Which lines run from the one containing "<td><strong>2010-03</strong>. Allowing inclusion" to the end of the entries below? Retype exactly those, both ends included.

Start of MATERIAL SUPPLIED

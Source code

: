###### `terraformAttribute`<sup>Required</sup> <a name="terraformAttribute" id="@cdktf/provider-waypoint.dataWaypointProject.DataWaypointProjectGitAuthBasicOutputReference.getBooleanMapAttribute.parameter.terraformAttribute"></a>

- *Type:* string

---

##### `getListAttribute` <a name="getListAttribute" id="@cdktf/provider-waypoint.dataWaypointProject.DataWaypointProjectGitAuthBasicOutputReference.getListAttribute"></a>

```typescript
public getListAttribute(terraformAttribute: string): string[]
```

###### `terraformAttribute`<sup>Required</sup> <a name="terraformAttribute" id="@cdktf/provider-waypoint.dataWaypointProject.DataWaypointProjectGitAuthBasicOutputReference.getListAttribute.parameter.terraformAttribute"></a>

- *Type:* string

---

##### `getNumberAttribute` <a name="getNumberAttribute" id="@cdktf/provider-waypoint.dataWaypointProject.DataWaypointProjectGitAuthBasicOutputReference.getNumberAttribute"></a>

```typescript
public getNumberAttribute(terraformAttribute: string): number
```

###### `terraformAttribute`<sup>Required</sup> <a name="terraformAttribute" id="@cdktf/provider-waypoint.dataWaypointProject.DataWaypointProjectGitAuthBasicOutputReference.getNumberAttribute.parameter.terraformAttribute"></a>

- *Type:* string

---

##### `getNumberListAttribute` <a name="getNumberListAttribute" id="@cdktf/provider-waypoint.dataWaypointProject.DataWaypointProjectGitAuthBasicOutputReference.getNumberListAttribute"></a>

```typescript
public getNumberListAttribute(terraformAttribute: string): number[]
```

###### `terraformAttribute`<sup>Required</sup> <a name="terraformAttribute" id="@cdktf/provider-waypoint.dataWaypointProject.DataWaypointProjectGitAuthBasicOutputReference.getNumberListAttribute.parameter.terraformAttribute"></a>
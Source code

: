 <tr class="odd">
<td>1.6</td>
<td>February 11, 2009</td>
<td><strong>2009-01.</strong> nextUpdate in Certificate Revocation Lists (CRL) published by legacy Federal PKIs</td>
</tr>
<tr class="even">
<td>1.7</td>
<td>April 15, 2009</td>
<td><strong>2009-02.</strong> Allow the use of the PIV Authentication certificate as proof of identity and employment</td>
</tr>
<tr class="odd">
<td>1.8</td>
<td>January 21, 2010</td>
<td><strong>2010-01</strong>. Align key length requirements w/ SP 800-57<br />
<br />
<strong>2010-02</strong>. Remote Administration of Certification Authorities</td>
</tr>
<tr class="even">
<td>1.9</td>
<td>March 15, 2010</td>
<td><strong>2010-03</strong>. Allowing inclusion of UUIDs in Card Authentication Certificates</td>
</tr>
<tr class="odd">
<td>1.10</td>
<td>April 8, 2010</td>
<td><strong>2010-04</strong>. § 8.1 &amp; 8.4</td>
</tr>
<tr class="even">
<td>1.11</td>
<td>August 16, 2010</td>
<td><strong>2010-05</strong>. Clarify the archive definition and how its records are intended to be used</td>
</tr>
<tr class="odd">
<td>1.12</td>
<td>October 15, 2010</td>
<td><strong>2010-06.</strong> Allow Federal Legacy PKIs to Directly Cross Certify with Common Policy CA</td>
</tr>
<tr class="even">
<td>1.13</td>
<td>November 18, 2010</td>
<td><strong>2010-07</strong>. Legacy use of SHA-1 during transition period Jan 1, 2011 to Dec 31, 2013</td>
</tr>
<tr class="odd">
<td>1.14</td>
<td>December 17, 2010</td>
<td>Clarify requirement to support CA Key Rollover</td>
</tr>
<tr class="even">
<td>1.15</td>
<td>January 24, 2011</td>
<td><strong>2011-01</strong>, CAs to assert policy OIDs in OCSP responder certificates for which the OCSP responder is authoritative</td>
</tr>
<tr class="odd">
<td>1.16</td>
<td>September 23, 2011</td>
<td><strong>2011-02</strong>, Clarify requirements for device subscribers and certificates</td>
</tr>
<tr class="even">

End of MATERIAL SUPPLIED

WRITTEN RESPONSE:
<td><strong>2010-03</strong>. Allowing inclusion of UUIDs in Card Authentication Certificates</td>
</tr>
<tr class="odd">
<td>1.10</td>
<td>April 8, 2010</td>
<td><strong>2010-04</strong>. § 8.1 &amp; 8.4</td>
</tr>
<tr class="even">
<td>1.11</td>
<td>August 16, 2010</td>
<td><strong>2010-05</strong>. Clarify the archive definition and how its records are intended to be used</td>
</tr>
<tr class="odd">
<td>1.12</td>
<td>October 15, 2010</td>
<td><strong>2010-06.</strong> Allow Federal Legacy PKIs to Directly Cross Certify with Common Policy CA</td>
</tr>
<tr class="even">
<td>1.13</td>
<td>November 18, 2010</td>
<td><strong>2010-07</strong>. Legacy use of SHA-1 during transition period Jan 1, 2011 to Dec 31, 2013</td>
</tr>
<tr class="odd">
<td>1.14</td>
<td>December 17, 2010</td>
<td>Clarify requirement to support CA Key Rollover</td>
</tr>
<tr class="even">
<td>1.15</td>
<td>January 24, 2011</td>
<td><strong>2011-01</strong>, CAs to assert policy OIDs in OCSP responder certificates for which the OCSP responder is authoritative</td>
</tr>
<tr class="odd">
<td>1.16</td>
<td>September 23, 2011</td>
<td><strong>2011-02</strong>, Clarify requirements for device subscribers and certificates</td>
</tr>
<tr class="even">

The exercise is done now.